» **Assignment**: Answer with the exact lines of the following material from the one containing "2:11 | 2022-11-25" through the one containing "2021-11-10 | 2022-05-20 |", both end lines included.

» **Records provided**:
*-*-*
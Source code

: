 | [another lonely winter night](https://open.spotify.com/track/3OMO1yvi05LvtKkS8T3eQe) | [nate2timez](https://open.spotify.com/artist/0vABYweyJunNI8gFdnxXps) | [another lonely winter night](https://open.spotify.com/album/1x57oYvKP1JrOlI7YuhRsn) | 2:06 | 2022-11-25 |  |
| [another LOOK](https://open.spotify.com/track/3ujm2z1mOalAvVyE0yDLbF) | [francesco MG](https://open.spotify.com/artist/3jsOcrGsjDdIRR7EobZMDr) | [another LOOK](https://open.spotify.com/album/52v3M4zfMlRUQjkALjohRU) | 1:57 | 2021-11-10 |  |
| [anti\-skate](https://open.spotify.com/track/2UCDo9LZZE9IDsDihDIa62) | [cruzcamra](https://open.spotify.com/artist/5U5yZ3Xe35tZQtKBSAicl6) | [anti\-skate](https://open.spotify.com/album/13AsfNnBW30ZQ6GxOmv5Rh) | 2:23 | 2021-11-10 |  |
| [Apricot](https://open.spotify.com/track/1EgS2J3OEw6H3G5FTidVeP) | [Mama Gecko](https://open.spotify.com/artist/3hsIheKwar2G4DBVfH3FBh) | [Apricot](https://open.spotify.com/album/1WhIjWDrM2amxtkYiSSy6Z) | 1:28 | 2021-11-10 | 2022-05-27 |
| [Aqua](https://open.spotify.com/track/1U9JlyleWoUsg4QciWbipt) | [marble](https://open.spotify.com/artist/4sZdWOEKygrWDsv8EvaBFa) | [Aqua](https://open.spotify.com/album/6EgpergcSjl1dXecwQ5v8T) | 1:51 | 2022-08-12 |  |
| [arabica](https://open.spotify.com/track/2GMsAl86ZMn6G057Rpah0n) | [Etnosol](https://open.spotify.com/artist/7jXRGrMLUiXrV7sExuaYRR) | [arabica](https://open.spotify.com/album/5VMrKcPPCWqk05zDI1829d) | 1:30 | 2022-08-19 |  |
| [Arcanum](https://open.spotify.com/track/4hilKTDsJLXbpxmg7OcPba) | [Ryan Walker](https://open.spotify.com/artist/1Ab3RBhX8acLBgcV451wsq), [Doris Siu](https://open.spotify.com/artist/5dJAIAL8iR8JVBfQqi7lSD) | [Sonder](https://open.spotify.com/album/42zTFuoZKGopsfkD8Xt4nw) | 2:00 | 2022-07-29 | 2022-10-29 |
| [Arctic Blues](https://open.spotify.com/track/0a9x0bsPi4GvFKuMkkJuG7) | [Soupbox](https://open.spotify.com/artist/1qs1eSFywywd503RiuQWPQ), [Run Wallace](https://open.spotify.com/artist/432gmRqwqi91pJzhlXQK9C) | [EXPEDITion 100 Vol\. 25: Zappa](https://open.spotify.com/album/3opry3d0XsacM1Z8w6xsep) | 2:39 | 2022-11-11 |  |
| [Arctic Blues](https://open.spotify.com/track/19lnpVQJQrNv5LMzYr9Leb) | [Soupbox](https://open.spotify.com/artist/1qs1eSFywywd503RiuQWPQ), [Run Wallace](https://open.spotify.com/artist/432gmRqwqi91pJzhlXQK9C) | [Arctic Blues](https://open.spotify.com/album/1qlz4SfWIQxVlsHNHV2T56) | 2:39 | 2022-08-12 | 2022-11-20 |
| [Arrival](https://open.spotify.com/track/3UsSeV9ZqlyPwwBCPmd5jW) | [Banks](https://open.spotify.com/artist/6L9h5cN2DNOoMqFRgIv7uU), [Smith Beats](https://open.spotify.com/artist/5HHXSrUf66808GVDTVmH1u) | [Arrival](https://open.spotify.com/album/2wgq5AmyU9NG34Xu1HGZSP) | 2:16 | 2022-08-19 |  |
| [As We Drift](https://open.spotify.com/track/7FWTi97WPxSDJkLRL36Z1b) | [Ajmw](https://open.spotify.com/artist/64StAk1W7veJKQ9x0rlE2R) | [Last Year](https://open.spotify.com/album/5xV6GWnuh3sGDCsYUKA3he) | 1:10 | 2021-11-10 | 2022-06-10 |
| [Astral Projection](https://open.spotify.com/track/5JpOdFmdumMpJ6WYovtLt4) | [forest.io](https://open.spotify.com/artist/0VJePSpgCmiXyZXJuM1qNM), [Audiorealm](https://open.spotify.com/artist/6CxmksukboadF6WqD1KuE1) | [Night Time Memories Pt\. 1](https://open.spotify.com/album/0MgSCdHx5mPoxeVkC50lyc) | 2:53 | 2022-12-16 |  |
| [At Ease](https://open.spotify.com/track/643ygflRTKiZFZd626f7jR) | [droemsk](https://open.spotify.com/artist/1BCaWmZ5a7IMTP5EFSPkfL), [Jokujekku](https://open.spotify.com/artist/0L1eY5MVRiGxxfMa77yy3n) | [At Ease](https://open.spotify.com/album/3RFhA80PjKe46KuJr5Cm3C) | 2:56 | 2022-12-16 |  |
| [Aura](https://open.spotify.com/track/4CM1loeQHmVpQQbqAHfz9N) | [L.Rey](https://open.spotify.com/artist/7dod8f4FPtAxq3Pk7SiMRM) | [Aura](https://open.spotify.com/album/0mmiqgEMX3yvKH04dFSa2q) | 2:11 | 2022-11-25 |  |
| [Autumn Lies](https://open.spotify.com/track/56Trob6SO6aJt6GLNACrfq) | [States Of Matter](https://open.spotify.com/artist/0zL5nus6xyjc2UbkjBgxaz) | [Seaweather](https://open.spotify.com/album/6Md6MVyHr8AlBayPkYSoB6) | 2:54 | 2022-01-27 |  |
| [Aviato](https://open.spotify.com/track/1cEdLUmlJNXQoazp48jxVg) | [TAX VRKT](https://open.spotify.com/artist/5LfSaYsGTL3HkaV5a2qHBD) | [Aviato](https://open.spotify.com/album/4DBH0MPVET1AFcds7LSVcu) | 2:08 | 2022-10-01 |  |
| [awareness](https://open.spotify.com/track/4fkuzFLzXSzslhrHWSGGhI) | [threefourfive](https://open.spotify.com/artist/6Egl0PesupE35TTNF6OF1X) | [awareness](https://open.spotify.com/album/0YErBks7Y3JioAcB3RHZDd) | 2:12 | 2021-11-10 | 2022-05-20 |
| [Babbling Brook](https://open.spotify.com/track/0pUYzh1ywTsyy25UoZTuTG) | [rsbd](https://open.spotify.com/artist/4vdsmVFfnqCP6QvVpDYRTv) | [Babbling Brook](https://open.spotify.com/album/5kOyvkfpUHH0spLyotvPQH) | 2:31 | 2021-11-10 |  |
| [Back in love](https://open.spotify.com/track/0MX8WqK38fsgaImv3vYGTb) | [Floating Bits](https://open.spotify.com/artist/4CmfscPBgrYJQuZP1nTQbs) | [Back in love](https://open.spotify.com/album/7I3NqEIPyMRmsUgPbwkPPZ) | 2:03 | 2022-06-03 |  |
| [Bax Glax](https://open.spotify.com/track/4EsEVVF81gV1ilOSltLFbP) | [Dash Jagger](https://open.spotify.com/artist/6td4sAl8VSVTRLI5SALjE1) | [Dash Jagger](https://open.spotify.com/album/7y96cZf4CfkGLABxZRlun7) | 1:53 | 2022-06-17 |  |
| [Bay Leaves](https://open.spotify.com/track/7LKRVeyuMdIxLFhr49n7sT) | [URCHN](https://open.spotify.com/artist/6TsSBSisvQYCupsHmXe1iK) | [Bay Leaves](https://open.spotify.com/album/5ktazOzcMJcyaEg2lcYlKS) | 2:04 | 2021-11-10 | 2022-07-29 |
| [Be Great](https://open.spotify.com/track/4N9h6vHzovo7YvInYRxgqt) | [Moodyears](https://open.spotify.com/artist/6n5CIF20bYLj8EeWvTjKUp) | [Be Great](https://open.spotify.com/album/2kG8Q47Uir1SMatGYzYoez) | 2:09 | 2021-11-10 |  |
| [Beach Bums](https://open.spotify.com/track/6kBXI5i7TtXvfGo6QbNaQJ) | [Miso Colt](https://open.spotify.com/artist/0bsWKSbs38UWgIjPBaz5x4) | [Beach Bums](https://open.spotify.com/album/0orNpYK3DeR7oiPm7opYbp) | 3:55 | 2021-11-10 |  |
*-*-*
» **Output of the task**:
| [Aura](https://open.spotify.com/track/4CM1loeQHmVpQQbqAHfz9N) | [L.Rey](https://open.spotify.com/artist/7dod8f4FPtAxq3Pk7SiMRM) | [Aura](https://open.spotify.com/album/0mmiqgEMX3yvKH04dFSa2q) | 2:11 | 2022-11-25 |  |
| [Autumn Lies](https://open.spotify.com/track/56Trob6SO6aJt6GLNACrfq) | [States Of Matter](https://open.spotify.com/artist/0zL5nus6xyjc2UbkjBgxaz) | [Seaweather](https://open.spotify.com/album/6Md6MVyHr8AlBayPkYSoB6) | 2:54 | 2022-01-27 |  |
| [Aviato](https://open.spotify.com/track/1cEdLUmlJNXQoazp48jxVg) | [TAX VRKT](https://open.spotify.com/artist/5LfSaYsGTL3HkaV5a2qHBD) | [Aviato](https://open.spotify.com/album/4DBH0MPVET1AFcds7LSVcu) | 2:08 | 2022-10-01 |  |
| [awareness](https://open.spotify.com/track/4fkuzFLzXSzslhrHWSGGhI) | [threefourfive](https://open.spotify.com/artist/6Egl0PesupE35TTNF6OF1X) | [awareness](https://open.spotify.com/album/0YErBks7Y3JioAcB3RHZDd) | 2:12 | 2021-11-10 | 2022-05-20 |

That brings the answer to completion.